Where the string "includegraphics" appears in a line of the material below, copy that line.

◆ **DATA EXTRACTS**
--------------------------------
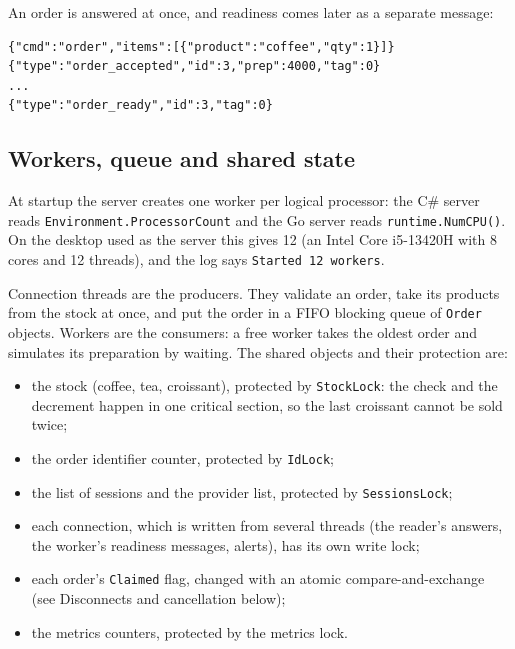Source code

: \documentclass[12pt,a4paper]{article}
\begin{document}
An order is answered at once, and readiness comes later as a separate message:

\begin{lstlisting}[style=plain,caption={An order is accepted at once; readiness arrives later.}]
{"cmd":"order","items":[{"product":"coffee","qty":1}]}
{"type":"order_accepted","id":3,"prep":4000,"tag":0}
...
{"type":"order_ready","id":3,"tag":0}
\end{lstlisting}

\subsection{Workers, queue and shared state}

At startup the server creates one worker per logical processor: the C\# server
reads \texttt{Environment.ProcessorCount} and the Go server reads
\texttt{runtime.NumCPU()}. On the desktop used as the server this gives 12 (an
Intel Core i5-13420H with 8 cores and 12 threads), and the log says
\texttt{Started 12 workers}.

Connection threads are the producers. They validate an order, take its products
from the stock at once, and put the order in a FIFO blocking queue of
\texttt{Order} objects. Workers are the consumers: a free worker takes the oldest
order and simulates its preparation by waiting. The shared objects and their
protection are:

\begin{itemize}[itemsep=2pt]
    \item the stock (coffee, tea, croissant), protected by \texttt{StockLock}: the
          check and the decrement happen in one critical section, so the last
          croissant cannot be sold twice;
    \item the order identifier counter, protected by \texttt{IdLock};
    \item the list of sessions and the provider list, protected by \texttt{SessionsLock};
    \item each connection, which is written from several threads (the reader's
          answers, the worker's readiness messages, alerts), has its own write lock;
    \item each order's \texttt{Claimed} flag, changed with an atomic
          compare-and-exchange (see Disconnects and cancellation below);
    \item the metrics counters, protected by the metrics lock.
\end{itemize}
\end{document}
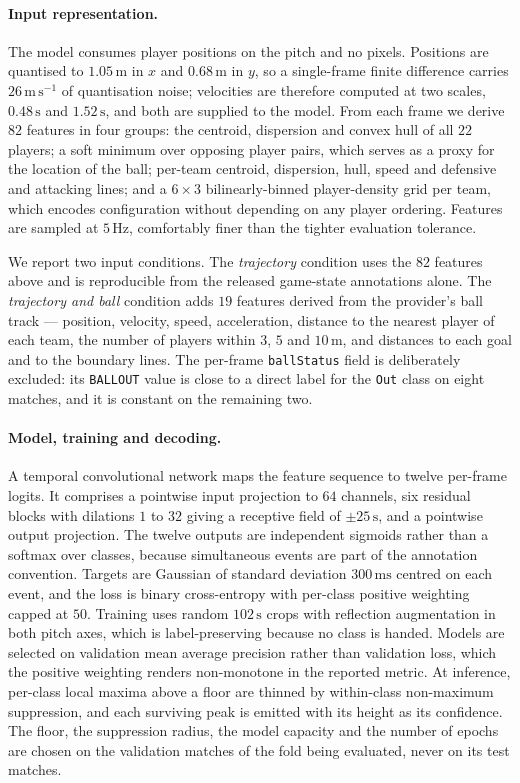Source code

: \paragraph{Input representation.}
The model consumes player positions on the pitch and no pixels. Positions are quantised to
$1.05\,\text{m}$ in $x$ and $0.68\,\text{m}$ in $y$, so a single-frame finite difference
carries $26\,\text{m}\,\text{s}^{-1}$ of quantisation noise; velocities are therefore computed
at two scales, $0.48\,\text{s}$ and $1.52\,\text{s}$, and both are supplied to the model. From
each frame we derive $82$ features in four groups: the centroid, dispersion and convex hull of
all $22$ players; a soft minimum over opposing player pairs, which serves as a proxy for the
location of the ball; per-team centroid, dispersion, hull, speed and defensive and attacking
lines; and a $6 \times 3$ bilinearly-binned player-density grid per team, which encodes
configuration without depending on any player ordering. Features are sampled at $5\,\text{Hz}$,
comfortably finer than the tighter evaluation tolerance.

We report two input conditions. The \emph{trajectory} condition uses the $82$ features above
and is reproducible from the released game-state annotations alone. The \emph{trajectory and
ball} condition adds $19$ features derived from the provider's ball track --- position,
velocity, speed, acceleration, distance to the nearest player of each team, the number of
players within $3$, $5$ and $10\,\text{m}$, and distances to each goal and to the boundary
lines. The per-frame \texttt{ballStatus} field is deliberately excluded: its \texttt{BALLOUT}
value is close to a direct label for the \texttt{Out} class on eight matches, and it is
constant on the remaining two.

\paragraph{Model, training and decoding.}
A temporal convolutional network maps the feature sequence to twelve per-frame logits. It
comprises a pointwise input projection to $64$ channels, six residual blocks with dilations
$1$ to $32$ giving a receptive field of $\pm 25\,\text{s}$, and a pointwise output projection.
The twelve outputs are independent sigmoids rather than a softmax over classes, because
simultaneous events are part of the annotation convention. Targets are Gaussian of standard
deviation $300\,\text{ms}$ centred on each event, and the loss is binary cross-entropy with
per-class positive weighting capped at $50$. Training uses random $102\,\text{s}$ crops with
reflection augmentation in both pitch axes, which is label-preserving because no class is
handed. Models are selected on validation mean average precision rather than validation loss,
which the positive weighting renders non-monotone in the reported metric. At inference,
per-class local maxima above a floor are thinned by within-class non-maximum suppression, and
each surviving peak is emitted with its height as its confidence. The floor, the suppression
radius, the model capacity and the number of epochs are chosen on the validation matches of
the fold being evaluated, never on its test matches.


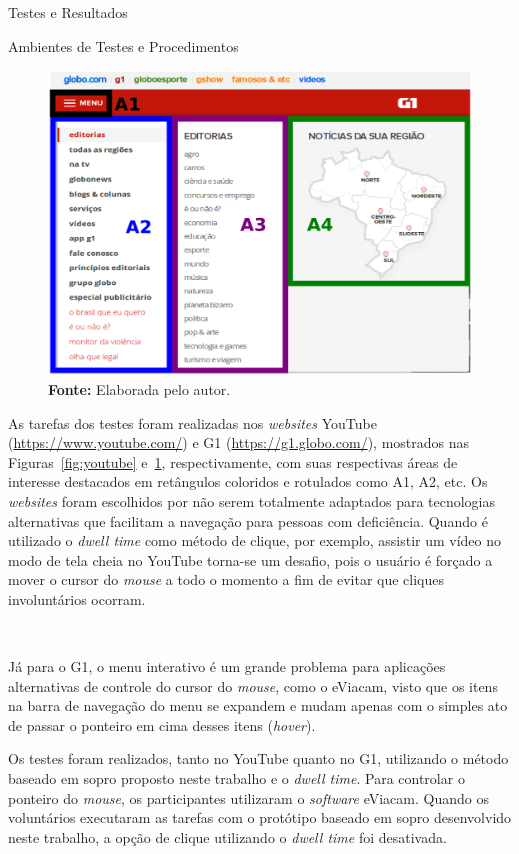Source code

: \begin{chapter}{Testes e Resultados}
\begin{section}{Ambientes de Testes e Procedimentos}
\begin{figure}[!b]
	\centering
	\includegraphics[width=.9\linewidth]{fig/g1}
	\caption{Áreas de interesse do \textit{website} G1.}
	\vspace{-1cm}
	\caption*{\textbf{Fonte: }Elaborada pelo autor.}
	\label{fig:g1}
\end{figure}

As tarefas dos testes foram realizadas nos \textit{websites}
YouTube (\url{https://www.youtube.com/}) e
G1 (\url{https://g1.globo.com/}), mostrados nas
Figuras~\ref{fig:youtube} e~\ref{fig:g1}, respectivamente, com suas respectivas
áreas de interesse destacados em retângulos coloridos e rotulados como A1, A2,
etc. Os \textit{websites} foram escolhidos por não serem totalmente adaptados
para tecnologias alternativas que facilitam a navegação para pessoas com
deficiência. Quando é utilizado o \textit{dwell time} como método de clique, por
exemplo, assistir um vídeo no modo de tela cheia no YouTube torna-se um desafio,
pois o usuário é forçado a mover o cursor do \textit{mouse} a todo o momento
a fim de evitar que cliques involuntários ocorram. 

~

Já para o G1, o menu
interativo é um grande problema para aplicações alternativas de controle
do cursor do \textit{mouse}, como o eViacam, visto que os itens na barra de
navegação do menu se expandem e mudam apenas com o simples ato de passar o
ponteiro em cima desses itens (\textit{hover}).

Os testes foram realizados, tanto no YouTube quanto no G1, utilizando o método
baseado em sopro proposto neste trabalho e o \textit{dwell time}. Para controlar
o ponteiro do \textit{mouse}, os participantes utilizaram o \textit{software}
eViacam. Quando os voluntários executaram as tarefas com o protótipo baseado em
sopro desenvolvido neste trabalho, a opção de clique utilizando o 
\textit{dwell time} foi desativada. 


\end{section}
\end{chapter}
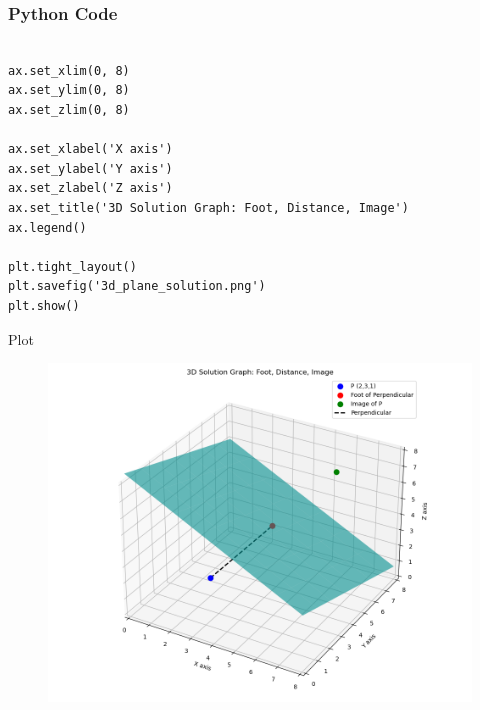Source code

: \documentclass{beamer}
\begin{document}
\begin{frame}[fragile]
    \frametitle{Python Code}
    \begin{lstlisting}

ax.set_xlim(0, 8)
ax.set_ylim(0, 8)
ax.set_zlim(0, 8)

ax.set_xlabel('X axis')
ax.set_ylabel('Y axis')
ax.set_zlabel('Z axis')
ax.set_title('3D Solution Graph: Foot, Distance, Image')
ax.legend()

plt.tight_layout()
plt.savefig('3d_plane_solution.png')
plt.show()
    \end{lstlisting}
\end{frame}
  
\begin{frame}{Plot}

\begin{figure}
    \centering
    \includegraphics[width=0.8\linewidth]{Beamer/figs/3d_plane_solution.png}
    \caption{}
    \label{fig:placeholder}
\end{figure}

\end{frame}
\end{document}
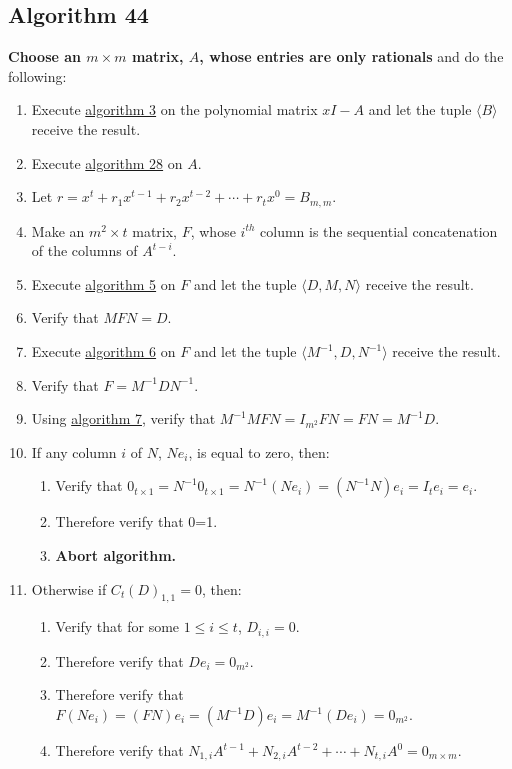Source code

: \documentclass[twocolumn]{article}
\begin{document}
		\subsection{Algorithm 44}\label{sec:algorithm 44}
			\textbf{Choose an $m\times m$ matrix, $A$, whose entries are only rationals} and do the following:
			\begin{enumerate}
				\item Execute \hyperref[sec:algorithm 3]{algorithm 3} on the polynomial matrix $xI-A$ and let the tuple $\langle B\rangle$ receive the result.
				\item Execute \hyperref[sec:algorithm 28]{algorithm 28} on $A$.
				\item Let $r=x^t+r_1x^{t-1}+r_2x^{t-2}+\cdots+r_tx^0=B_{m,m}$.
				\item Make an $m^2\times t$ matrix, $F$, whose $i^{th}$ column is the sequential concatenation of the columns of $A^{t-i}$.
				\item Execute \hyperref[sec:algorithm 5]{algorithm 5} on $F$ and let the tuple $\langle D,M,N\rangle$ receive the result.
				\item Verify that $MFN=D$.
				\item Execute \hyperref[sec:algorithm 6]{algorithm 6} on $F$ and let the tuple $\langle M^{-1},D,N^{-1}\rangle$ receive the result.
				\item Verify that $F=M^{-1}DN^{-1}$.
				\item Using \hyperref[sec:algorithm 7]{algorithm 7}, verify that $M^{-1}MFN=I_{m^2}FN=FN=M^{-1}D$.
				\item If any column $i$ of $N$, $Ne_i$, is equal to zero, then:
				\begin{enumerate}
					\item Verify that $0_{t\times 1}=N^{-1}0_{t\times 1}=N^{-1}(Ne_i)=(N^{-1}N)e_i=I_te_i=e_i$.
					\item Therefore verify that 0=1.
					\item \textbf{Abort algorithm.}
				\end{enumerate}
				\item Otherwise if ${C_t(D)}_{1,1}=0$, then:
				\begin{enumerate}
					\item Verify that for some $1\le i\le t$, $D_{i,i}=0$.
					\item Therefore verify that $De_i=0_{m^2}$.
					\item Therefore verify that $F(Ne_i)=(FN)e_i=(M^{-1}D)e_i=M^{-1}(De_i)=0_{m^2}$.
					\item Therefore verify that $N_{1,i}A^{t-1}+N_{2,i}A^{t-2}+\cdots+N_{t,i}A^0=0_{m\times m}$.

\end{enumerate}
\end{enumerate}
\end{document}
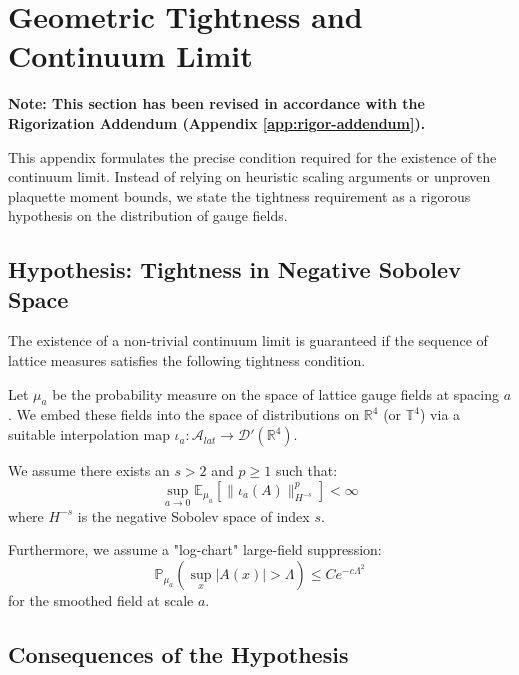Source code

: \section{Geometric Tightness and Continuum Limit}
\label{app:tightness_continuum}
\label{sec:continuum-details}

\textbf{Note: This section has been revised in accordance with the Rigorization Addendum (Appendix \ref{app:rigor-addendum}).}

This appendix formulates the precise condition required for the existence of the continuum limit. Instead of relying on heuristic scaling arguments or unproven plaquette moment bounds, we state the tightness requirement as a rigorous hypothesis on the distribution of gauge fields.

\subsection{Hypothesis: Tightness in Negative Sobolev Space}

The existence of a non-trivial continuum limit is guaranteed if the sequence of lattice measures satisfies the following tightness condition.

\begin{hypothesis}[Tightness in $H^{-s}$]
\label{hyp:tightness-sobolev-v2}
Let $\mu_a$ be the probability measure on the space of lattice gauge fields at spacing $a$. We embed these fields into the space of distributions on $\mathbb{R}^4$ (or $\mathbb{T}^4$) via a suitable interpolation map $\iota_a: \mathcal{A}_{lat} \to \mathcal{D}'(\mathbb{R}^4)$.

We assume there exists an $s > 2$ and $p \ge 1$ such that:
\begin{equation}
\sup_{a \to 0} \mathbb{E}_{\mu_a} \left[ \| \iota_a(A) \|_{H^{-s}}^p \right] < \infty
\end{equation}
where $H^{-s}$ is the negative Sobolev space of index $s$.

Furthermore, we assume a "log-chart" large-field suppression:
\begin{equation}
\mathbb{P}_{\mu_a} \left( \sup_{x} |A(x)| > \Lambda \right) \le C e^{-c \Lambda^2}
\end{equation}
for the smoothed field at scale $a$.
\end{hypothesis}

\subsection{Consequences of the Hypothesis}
--------------------------------
◆ **FINISHED EXERCISE**
	\includegraphics[width=.9\linewidth]{fig/g1}
    \includegraphics[width=0.8\linewidth]{Beamer/figs/3d_plane_solution.png}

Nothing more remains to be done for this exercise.